For years I tracked my income and expenses obsessively. Spreadsheets, categories, monthly reviews. I knew exactly how much I was spending on groceries. What I didn't know was whether I was actually making progress. Net worth tracking fixed that.
Your net worth is the single number that captures your real financial position. Not how much you earn. Not how much you spend. Where you actually stand.
The Formula Is Simple
Net Worth = Assets − Liabilities
Assets (what you own):
- Checking and savings account balances
- Investment accounts (brokerage, 401k, IRA, HSA)
- Real estate (current market value)
- Vehicle value (Blue Book)
- Other valuables (collectibles, business ownership, etc.)
Liabilities (what you owe):
- Mortgage balance
- Car loans
- Student loans
- Credit card balances
- Personal loans, medical debt
Subtract liabilities from assets. That's your number. If it's negative, that's okay — most people in their 20s start below zero. The direction matters more than the starting point.
Why It's More Useful Than Budgeting Alone
Budgeting tells you what happened with your money this month. Net worth tells you whether it's building over time. You can have a "good" month and still make no real progress if debt isn't decreasing. You can have a "bad" spending month and still build wealth if your investments performed well.
Net worth gives you the big picture. Budgeting is a tool to improve that picture. Both matter — but net worth is the scoreboard.
Benchmarks: Where Should You Be?
These are rough benchmarks, not rules. Life circumstances vary enormously. But if you're wondering if you're on track:
| Age | Common Benchmark | Notes |
|---|---|---|
| 25 | $0 to $20,000 | Just getting started; student loans may keep you negative |
| 30 | $50,000–$100,000 | 1× annual salary is a solid target |
| 35 | $100,000–$200,000 | 2× salary; homeownership changes this a lot |
| 40 | $200,000–$400,000 | 3× salary target per Fidelity |
| 50 | $400,000–$700,000 | 6× salary target |
| 60 | $700,000–$1.2M+ | 8-10× salary for retirement readiness |
Behind benchmark? The fix is the same: spend less than you earn, pay down debt, invest the rest, and wait. The gap closes faster than you'd think.
How to Track It
You don't need fancy software. A spreadsheet updated monthly works fine:
- List all accounts and their current balances (assets)
- List all debts and their current balances (liabilities)

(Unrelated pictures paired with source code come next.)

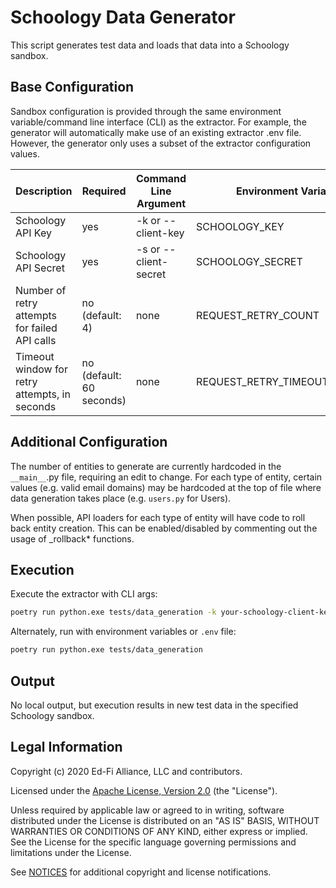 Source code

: # Schoology Data Generator

This script generates test data and loads that data into a Schoology sandbox.

## Base Configuration

Sandbox configuration is provided through the same environment variable/command
line interface (CLI) as the extractor.  For example, the generator will
automatically make use of an existing extractor .env file.  However, the
generator only uses a subset of the extractor configuration values.

| Description | Required | Command Line Argument | Environment Variable |
| ----------- | -------- | --------------------- | -------------------- |
| Schoology API Key | yes | -k or --client-key | SCHOOLOGY_KEY |
| Schoology API Secret | yes |  -s or --client-secret | SCHOOLOGY_SECRET |
| Number of retry attempts for failed API calls | no (default: 4) | none | REQUEST_RETRY_COUNT |
| Timeout window for retry attempts, in seconds | no (default: 60 seconds) | none | REQUEST_RETRY_TIMEOUT_SECONDS |

## Additional Configuration

The number of entities to generate are currently hardcoded in the `__main__`.py
file, requiring an edit to change. For each type of entity, certain values (e.g.
valid email domains) may be hardcoded at the top of file where data generation
takes place (e.g. `users.py` for Users).

When possible, API loaders for each type of entity will have code to roll back
entity creation. This can be enabled/disabled by commenting out the usage of
_rollback* functions.

## Execution

Execute the extractor with CLI args:

```bash
poetry run python.exe tests/data_generation -k your-schoology-client-key -s your-schoology-client-secret
```

Alternately, run with environment variables or `.env` file:

```bash
poetry run python.exe tests/data_generation
```

## Output

No local output, but execution results in new test data in the specified Schoology sandbox.

## Legal Information

Copyright (c) 2020 Ed-Fi Alliance, LLC and contributors.

Licensed under the [Apache License, Version 2.0](LICENSE) (the "License").

Unless required by applicable law or agreed to in writing, software distributed
under the License is distributed on an "AS IS" BASIS, WITHOUT WARRANTIES OR
CONDITIONS OF ANY KIND, either express or implied. See the License for the
specific language governing permissions and limitations under the License.

See [NOTICES](NOTICES.md) for additional copyright and license notifications.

- Subtract liabilities from assets
- Record the date and total
- Repeat monthly
If you want automation: Empower (formerly Personal Capital) connects to all your accounts and calculates net worth automatically. It's free. Mint and Copilot are alternatives.
The Psychological Effect
Once you start tracking net worth, you stop making decisions based on cash flow alone. You start asking: does this decision increase my net worth? A car purchase on credit decreases it immediately (the debt is instant; the asset depreciates). Paying off a loan increases it dollar-for-dollar. A home purchase might increase it over time as equity builds.

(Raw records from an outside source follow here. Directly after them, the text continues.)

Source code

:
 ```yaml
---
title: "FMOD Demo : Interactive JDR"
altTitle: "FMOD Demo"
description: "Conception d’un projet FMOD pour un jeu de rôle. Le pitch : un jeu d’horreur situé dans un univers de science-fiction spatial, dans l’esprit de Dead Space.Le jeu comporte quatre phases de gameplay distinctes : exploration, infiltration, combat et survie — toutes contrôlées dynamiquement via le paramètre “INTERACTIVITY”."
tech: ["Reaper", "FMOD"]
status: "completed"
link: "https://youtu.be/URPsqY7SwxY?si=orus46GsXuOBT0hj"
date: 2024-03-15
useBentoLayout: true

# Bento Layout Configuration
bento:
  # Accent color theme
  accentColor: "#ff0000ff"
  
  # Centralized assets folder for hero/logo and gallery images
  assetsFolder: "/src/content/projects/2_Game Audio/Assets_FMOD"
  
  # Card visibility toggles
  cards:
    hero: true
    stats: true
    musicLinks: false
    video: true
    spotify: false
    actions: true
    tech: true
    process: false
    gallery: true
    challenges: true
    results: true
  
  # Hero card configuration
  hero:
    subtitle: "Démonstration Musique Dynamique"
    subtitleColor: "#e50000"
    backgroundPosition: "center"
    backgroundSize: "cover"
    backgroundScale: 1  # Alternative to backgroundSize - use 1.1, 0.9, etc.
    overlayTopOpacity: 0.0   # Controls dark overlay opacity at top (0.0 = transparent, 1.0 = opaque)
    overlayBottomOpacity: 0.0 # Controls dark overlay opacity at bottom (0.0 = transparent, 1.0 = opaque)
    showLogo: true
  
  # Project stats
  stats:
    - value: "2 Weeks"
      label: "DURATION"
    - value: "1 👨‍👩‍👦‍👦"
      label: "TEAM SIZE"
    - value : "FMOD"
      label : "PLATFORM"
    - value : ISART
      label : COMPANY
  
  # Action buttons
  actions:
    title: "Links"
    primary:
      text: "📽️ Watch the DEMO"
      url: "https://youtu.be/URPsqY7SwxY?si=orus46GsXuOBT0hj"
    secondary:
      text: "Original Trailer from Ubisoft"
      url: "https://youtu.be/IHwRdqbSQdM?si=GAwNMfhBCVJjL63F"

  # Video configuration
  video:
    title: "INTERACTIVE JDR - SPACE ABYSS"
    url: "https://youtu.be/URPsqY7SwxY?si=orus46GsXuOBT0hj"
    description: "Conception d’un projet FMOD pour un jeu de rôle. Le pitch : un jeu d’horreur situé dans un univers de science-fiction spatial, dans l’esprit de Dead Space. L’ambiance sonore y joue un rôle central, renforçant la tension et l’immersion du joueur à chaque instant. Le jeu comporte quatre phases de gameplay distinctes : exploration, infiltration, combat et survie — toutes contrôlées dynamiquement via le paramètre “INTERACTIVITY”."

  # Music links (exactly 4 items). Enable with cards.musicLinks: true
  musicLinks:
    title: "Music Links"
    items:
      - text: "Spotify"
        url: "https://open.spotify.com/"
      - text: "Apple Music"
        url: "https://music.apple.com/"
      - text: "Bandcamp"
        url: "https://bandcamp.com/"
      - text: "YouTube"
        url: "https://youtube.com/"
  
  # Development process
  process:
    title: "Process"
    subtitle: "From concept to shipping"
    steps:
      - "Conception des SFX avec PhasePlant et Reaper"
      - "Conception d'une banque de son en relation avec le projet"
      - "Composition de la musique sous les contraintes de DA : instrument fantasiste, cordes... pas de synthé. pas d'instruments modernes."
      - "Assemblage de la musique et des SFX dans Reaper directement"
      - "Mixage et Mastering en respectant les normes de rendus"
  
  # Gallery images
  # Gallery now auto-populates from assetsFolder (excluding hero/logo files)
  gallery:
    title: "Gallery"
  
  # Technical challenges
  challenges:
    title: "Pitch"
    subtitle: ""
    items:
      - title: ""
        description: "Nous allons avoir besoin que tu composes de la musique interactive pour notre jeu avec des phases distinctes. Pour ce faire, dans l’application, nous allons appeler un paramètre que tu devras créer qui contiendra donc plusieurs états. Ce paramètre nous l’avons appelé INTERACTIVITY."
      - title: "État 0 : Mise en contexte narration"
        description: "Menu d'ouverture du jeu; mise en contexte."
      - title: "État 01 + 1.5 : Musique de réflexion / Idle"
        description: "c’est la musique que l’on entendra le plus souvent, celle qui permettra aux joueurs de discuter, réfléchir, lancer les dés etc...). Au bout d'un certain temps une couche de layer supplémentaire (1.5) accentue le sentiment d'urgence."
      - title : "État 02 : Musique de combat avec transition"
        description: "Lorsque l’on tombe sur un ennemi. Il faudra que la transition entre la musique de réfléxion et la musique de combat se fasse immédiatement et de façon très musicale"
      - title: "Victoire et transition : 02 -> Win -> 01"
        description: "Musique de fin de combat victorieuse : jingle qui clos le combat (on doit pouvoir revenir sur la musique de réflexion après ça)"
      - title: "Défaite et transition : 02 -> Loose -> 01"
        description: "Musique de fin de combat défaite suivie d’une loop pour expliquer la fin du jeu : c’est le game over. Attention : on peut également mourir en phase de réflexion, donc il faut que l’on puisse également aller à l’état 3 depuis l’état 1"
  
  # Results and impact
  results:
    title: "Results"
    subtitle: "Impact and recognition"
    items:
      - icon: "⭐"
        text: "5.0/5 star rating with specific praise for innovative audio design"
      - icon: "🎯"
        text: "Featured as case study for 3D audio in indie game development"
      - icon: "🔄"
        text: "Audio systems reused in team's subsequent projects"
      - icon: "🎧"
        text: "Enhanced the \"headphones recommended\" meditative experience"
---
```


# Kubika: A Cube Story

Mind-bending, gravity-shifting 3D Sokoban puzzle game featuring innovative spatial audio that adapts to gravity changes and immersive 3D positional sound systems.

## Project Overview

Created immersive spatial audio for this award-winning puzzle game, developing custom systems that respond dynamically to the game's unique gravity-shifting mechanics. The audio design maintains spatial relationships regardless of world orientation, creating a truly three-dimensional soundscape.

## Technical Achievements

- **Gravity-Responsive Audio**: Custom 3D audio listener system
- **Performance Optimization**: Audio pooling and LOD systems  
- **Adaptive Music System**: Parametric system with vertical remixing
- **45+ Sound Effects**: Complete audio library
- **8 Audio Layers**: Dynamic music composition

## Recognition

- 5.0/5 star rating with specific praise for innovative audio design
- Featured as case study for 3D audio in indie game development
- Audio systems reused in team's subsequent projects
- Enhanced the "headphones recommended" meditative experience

You start seeing every financial decision differently. That shift in perspective is worth more than any specific tactic.
The Honest Reality About Negative Net Worth
Most Americans in their 20s and early 30s have negative or near-zero net worth. Student loans, car payments, credit card debt — it adds up fast. If your number is negative right now, you're not failing. You're at the starting line with the rest of your generation.
The goal isn't to feel good about a number today. It's to watch the number grow over months and years, and to understand why it's moving in the direction it is.
The Bottom Line
Calculate your net worth today. Write it down. Look at it again in 30 days. The act of measuring creates accountability. You can't optimize what you don't track, and most people have never once added up what they own versus what they owe. Do it this weekend. The number might surprise you — in either direction. Either way, knowing it is better than not knowing it.